Перемена эта была для нее несчастьем; это был опасный шаг вперед. Вдобавок, нужны были новые траты, чтоб приобрести себе друзей в Сен-Жозефе. Эта тюрьма, более отдаленная от нас, чем прежняя, делала сообщения еще более затруднительными. Одним словом, мне казалось теперь, что всякая надежда на освобождение исчезла безвозвратно. Я мечтала еще иногда об нем за затворами прежней тюрьмы; одна только тетушка не ожидала ничего хорошего.
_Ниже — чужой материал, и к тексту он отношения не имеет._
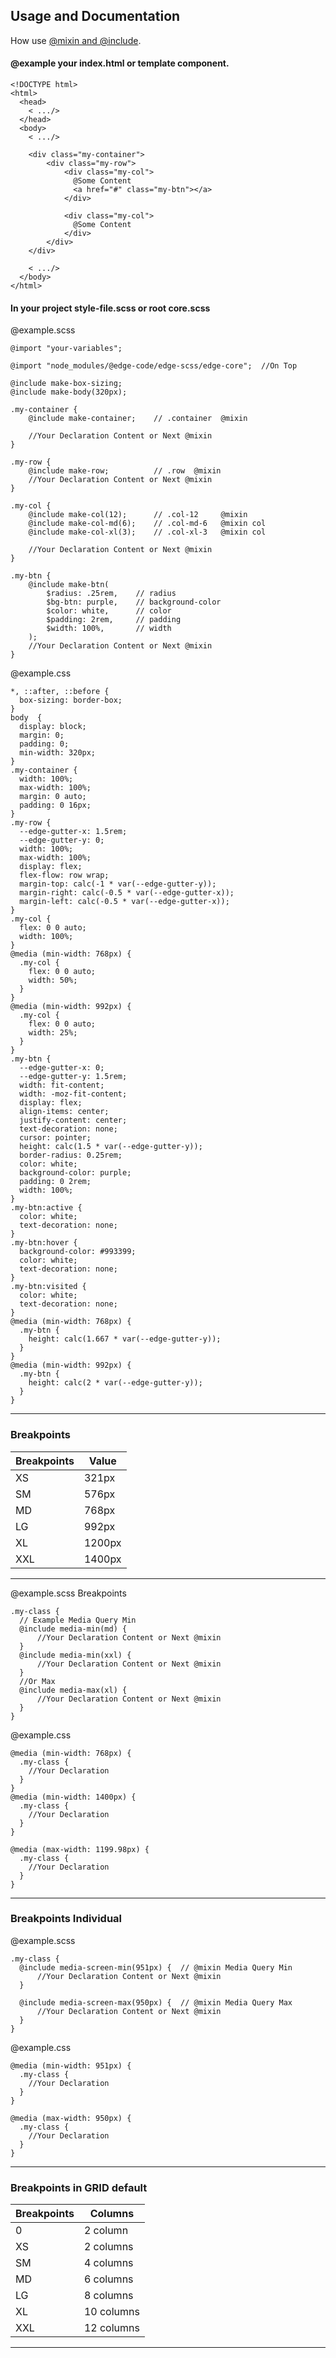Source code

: ## Usage and Documentation

How use [@mixin and @include](https://sass-lang.com/documentation/at-rules/mixin).

#### @example your index.html or template component.

    <!DOCTYPE html>
    <html>
      <head>
        < .../>
      </head>
      <body>
        < .../>

        <div class="my-container">
            <div class="my-row">
                <div class="my-col">
                  @Some Content
                  <a href="#" class="my-btn"></a>
                </div>

                <div class="my-col">
                  @Some Content
                </div>
            </div>
        </div>

        < .../>
      </body>
    </html>

#### In your project style-file.scss or root core.scss

@example.scss

    @import "your-variables";

    @import "node_modules/@edge-code/edge-scss/edge-core";  //On Top

    @include make-box-sizing;
    @include make-body(320px);

    .my-container {
        @include make-container;    // .container  @mixin

        //Your Declaration Content or Next @mixin
    }

    .my-row {
        @include make-row;          // .row  @mixin
        //Your Declaration Content or Next @mixin
    }
    
    .my-col {
        @include make-col(12);      // .col-12     @mixin
        @include make-col-md(6);    // .col-md-6   @mixin col 
        @include make-col-xl(3);    // .col-xl-3   @mixin col

        //Your Declaration Content or Next @mixin
    }

    .my-btn {
        @include make-btn(
            $radius: .25rem,    // radius
            $bg-btn: purple,    // background-color
            $color: white,      // color
            $padding: 2rem,     // padding
            $width: 100%,       // width
        );
        //Your Declaration Content or Next @mixin
    }

@example.css

    *, ::after, ::before {
      box-sizing: border-box;
    }
    body  {
      display: block;
      margin: 0;
      padding: 0;
      min-width: 320px;
    }
    .my-container {
      width: 100%;
      max-width: 100%;
      margin: 0 auto;
      padding: 0 16px;
    }
    .my-row {
      --edge-gutter-x: 1.5rem;
      --edge-gutter-y: 0;
      width: 100%;
      max-width: 100%;
      display: flex;
      flex-flow: row wrap;
      margin-top: calc(-1 * var(--edge-gutter-y));
      margin-right: calc(-0.5 * var(--edge-gutter-x));
      margin-left: calc(-0.5 * var(--edge-gutter-x));
    }
    .my-col {
      flex: 0 0 auto;
      width: 100%;
    }
    @media (min-width: 768px) {
      .my-col {
        flex: 0 0 auto;
        width: 50%;
      }
    }
    @media (min-width: 992px) {
      .my-col {
        flex: 0 0 auto;
        width: 25%;
      }
    }
    .my-btn {
      --edge-gutter-x: 0;
      --edge-gutter-y: 1.5rem;
      width: fit-content;
      width: -moz-fit-content;
      display: flex;
      align-items: center;
      justify-content: center;
      text-decoration: none;
      cursor: pointer;
      height: calc(1.5 * var(--edge-gutter-y));
      border-radius: 0.25rem;
      color: white;
      background-color: purple;
      padding: 0 2rem;
      width: 100%;
    }
    .my-btn:active {
      color: white;
      text-decoration: none;
    }
    .my-btn:hover {
      background-color: #993399;
      color: white;
      text-decoration: none;
    }
    .my-btn:visited {
      color: white;
      text-decoration: none;
    }
    @media (min-width: 768px) {
      .my-btn {
        height: calc(1.667 * var(--edge-gutter-y));
      }
    }
    @media (min-width: 992px) {
      .my-btn {
        height: calc(2 * var(--edge-gutter-y));
      }
    }

---
### Breakpoints
| Breakpoints | Value  |
|-------------|--------|
| XS          | 321px  |
| SM          | 576px  |
| MD          | 768px  |
| LG          | 992px  |
| XL          | 1200px |
| XXL         | 1400px |

---
@example.scss Breakpoints

    .my-class {
      // Example Media Query Min
      @include media-min(md) { 
          //Your Declaration Content or Next @mixin
      }
      @include media-min(xxl) { 
          //Your Declaration Content or Next @mixin
      }
      //Or Max
      @include media-max(xl) { 
          //Your Declaration Content or Next @mixin
      }
    }

@example.css

    @media (min-width: 768px) {
      .my-class {
        //Your Declaration
      }
    }
    @media (min-width: 1400px) {
      .my-class {
        //Your Declaration
      }
    }

    @media (max-width: 1199.98px) {
      .my-class {
        //Your Declaration
      }
    }

---
### Breakpoints Individual
@example.scss

    .my-class {
      @include media-screen-min(951px) {  // @mixin Media Query Min
          //Your Declaration Content or Next @mixin
      }
      
      @include media-screen-max(950px) {  // @mixin Media Query Max
          //Your Declaration Content or Next @mixin
      }
    }

@example.css

    @media (min-width: 951px) {
      .my-class {
        //Your Declaration
      }
    }

    @media (max-width: 950px) {
      .my-class {
        //Your Declaration
      }
    }

---
### Breakpoints in GRID default
| Breakpoints | Columns    |
|-------------|------------|
| 0           | 2 column   |
| XS          | 2 columns  |
| SM          | 4 columns  |
| MD          | 6 columns  |
| LG          | 8 columns  |
| XL          | 10 columns |
| XXL         | 12 columns |

---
В первое время заключения в новой темнице, когда арестантов было еще мало, раз как-то сторож, принявши тетушку за посетительницу, взял ее за руку, чтоб выпроводить за дверь. «Ах, зачем, зачем вы его не послушались!» воскликнула я в порыве неописанного горя. — «Я плохо хожу, ответила она мне спокойно, — и решительно никого здесь не знаю; куда же было мне идти? Меня бы опять схватили и стали бы обращаться со мной хуже прежнего, да и остальные заключенные могли бы пострадать от этого!»... Действительно, несколько дней спустя, из тюрьмы бежал вор, и суровые меры, принятые вследствие этого, отозвались на всех арестантах. Помимо строгого надзора, узницы подвергались еще худшим неприятностям в таком смешанном обществе; не совсем безопасно было прогуливаться по этому двору, куда выходили дышать зловонным воздухом вместе с героями больших дорог. В то время как вы предавались радости при виде голубого неба, эти молодцы очищали ваши карманы. Таким образом, тетушка моя лишилась своего бумажника. Я просто не могу и теперь еще надивиться этой утонченности, так ловко пущенной в ход для того, чтоб окончательно разорить нас.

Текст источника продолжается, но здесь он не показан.